● WORK INSTRUCTION
An exact copy of all the entries below is what this task needs.

● RECORDS
========================================

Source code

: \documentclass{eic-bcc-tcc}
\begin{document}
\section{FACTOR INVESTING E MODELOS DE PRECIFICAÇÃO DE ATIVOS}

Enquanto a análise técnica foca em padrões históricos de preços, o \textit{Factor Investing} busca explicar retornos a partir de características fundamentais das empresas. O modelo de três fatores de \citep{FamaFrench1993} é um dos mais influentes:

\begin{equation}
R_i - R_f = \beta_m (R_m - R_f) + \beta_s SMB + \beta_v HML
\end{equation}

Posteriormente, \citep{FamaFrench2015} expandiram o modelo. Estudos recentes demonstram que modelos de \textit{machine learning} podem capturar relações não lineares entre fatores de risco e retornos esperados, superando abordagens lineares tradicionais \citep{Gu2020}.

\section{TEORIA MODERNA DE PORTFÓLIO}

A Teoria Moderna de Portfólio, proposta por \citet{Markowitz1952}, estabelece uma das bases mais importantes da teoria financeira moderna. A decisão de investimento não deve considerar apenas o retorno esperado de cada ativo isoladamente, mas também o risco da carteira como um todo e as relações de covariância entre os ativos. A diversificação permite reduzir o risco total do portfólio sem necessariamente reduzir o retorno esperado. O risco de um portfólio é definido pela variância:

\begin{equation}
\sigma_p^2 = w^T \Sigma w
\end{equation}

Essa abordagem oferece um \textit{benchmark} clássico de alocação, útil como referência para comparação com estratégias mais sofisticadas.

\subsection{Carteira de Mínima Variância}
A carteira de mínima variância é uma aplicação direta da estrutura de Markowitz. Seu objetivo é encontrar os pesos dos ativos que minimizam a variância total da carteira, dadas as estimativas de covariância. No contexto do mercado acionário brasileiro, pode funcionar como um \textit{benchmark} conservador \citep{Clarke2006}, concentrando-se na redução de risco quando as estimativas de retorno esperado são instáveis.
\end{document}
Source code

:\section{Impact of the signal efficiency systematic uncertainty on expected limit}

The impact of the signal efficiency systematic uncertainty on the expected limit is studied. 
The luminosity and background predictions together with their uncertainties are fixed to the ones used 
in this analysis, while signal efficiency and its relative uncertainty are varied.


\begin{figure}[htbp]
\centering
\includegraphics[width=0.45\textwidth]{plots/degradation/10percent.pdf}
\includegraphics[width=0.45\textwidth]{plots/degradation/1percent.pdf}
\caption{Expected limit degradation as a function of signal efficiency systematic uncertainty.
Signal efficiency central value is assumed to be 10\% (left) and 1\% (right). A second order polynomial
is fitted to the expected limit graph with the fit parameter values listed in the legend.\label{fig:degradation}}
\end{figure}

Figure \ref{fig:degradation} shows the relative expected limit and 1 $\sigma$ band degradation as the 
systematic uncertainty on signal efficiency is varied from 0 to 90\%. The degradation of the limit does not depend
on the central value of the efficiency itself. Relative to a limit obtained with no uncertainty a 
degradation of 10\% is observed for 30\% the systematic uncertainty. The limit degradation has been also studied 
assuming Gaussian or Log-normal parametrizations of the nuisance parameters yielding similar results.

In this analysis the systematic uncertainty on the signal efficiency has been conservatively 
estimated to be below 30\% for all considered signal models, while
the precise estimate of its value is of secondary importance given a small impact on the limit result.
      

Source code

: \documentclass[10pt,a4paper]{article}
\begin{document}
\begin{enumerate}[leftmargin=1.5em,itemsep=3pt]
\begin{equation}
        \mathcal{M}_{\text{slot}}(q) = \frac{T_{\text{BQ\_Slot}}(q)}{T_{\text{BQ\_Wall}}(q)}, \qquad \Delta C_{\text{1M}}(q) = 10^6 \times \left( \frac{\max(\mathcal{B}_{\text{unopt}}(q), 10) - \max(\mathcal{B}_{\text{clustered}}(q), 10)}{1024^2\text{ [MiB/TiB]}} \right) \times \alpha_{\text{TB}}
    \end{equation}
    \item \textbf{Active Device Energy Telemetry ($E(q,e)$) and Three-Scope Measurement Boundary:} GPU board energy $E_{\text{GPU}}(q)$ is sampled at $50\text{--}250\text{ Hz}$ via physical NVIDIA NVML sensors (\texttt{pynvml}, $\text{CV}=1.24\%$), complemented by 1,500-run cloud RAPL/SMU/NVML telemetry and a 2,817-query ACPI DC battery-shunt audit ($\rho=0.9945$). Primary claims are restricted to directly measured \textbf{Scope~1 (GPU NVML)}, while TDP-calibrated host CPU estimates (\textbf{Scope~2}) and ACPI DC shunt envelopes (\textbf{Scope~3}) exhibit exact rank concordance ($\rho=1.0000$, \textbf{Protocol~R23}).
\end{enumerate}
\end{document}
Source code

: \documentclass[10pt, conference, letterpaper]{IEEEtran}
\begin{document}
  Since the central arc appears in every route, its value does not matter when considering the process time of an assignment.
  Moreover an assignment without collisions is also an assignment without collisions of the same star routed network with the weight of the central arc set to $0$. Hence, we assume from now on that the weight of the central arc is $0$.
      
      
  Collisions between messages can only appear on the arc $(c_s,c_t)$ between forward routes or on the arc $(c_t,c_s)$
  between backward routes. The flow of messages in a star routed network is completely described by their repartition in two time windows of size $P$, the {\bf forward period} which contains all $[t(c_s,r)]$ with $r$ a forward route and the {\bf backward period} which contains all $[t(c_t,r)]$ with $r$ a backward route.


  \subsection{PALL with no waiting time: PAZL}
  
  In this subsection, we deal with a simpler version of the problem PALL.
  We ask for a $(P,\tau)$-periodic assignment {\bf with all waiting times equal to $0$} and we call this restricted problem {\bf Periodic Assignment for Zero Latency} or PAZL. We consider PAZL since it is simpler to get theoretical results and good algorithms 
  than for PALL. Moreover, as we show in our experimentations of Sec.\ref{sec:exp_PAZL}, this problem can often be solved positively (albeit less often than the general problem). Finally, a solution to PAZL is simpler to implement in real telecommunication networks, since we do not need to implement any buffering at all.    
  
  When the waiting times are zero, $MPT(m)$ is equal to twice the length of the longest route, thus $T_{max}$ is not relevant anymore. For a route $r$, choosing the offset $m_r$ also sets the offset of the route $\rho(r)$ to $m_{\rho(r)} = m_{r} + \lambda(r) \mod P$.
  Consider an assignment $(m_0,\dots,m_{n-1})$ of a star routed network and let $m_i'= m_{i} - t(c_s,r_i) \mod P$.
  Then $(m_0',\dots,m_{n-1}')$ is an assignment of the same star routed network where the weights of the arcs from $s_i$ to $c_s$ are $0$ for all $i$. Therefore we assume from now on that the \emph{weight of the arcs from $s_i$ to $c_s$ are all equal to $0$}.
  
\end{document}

========================================

● SOLUTION FOR THIS EXERCISE
Source code

: \documentclass{eic-bcc-tcc}
\begin{document}
\section{FACTOR INVESTING E MODELOS DE PRECIFICAÇÃO DE ATIVOS}

Enquanto a análise técnica foca em padrões históricos de preços, o \textit{Factor Investing} busca explicar retornos a partir de características fundamentais das empresas. O modelo de três fatores de \citep{FamaFrench1993} é um dos mais influentes:

\begin{equation}
R_i - R_f = \beta_m (R_m - R_f) + \beta_s SMB + \beta_v HML
\end{equation}

Posteriormente, \citep{FamaFrench2015} expandiram o modelo. Estudos recentes demonstram que modelos de \textit{machine learning} podem capturar relações não lineares entre fatores de risco e retornos esperados, superando abordagens lineares tradicionais \citep{Gu2020}.

\section{TEORIA MODERNA DE PORTFÓLIO}

A Teoria Moderna de Portfólio, proposta por \citet{Markowitz1952}, estabelece uma das bases mais importantes da teoria financeira moderna. A decisão de investimento não deve considerar apenas o retorno esperado de cada ativo isoladamente, mas também o risco da carteira como um todo e as relações de covariância entre os ativos. A diversificação permite reduzir o risco total do portfólio sem necessariamente reduzir o retorno esperado. O risco de um portfólio é definido pela variância:

\begin{equation}
\sigma_p^2 = w^T \Sigma w
\end{equation}

Essa abordagem oferece um \textit{benchmark} clássico de alocação, útil como referência para comparação com estratégias mais sofisticadas.

\subsection{Carteira de Mínima Variância}
A carteira de mínima variância é uma aplicação direta da estrutura de Markowitz. Seu objetivo é encontrar os pesos dos ativos que minimizam a variância total da carteira, dadas as estimativas de covariância. No contexto do mercado acionário brasileiro, pode funcionar como um \textit{benchmark} conservador \citep{Clarke2006}, concentrando-se na redução de risco quando as estimativas de retorno esperado são instáveis.
\end{document}
Source code

:\section{Impact of the signal efficiency systematic uncertainty on expected limit}

The impact of the signal efficiency systematic uncertainty on the expected limit is studied. 
The luminosity and background predictions together with their uncertainties are fixed to the ones used 
in this analysis, while signal efficiency and its relative uncertainty are varied.


\begin{figure}[htbp]
\centering
\includegraphics[width=0.45\textwidth]{plots/degradation/10percent.pdf}
\includegraphics[width=0.45\textwidth]{plots/degradation/1percent.pdf}
\caption{Expected limit degradation as a function of signal efficiency systematic uncertainty.
Signal efficiency central value is assumed to be 10\% (left) and 1\% (right). A second order polynomial
is fitted to the expected limit graph with the fit parameter values listed in the legend.\label{fig:degradation}}
\end{figure}

Figure \ref{fig:degradation} shows the relative expected limit and 1 $\sigma$ band degradation as the 
systematic uncertainty on signal efficiency is varied from 0 to 90\%. The degradation of the limit does not depend
on the central value of the efficiency itself. Relative to a limit obtained with no uncertainty a 
degradation of 10\% is observed for 30\% the systematic uncertainty. The limit degradation has been also studied 
assuming Gaussian or Log-normal parametrizations of the nuisance parameters yielding similar results.

In this analysis the systematic uncertainty on the signal efficiency has been conservatively 
estimated to be below 30\% for all considered signal models, while
the precise estimate of its value is of secondary importance given a small impact on the limit result.
      

Source code

: \documentclass[10pt,a4paper]{article}
\begin{document}
\begin{enumerate}[leftmargin=1.5em,itemsep=3pt]
\begin{equation}
        \mathcal{M}_{\text{slot}}(q) = \frac{T_{\text{BQ\_Slot}}(q)}{T_{\text{BQ\_Wall}}(q)}, \qquad \Delta C_{\text{1M}}(q) = 10^6 \times \left( \frac{\max(\mathcal{B}_{\text{unopt}}(q), 10) - \max(\mathcal{B}_{\text{clustered}}(q), 10)}{1024^2\text{ [MiB/TiB]}} \right) \times \alpha_{\text{TB}}
    \end{equation}
    \item \textbf{Active Device Energy Telemetry ($E(q,e)$) and Three-Scope Measurement Boundary:} GPU board energy $E_{\text{GPU}}(q)$ is sampled at $50\text{--}250\text{ Hz}$ via physical NVIDIA NVML sensors (\texttt{pynvml}, $\text{CV}=1.24\%$), complemented by 1,500-run cloud RAPL/SMU/NVML telemetry and a 2,817-query ACPI DC battery-shunt audit ($\rho=0.9945$). Primary claims are restricted to directly measured \textbf{Scope~1 (GPU NVML)}, while TDP-calibrated host CPU estimates (\textbf{Scope~2}) and ACPI DC shunt envelopes (\textbf{Scope~3}) exhibit exact rank concordance ($\rho=1.0000$, \textbf{Protocol~R23}).
\end{enumerate}
\end{document}
Source code

: \documentclass[10pt, conference, letterpaper]{IEEEtran}
\begin{document}
  Since the central arc appears in every route, its value does not matter when considering the process time of an assignment.
  Moreover an assignment without collisions is also an assignment without collisions of the same star routed network with the weight of the central arc set to $0$. Hence, we assume from now on that the weight of the central arc is $0$.
      
      
  Collisions between messages can only appear on the arc $(c_s,c_t)$ between forward routes or on the arc $(c_t,c_s)$
  between backward routes. The flow of messages in a star routed network is completely described by their repartition in two time windows of size $P$, the {\bf forward period} which contains all $[t(c_s,r)]$ with $r$ a forward route and the {\bf backward period} which contains all $[t(c_t,r)]$ with $r$ a backward route.


  \subsection{PALL with no waiting time: PAZL}
  
  In this subsection, we deal with a simpler version of the problem PALL.
  We ask for a $(P,\tau)$-periodic assignment {\bf with all waiting times equal to $0$} and we call this restricted problem {\bf Periodic Assignment for Zero Latency} or PAZL. We consider PAZL since it is simpler to get theoretical results and good algorithms 
  than for PALL. Moreover, as we show in our experimentations of Sec.\ref{sec:exp_PAZL}, this problem can often be solved positively (albeit less often than the general problem). Finally, a solution to PAZL is simpler to implement in real telecommunication networks, since we do not need to implement any buffering at all.    
  
  When the waiting times are zero, $MPT(m)$ is equal to twice the length of the longest route, thus $T_{max}$ is not relevant anymore. For a route $r$, choosing the offset $m_r$ also sets the offset of the route $\rho(r)$ to $m_{\rho(r)} = m_{r} + \lambda(r) \mod P$.
  Consider an assignment $(m_0,\dots,m_{n-1})$ of a star routed network and let $m_i'= m_{i} - t(c_s,r_i) \mod P$.
  Then $(m_0',\dots,m_{n-1}')$ is an assignment of the same star routed network where the weights of the arcs from $s_i$ to $c_s$ are $0$ for all $i$. Therefore we assume from now on that the \emph{weight of the arcs from $s_i$ to $c_s$ are all equal to $0$}.
  
\end{document}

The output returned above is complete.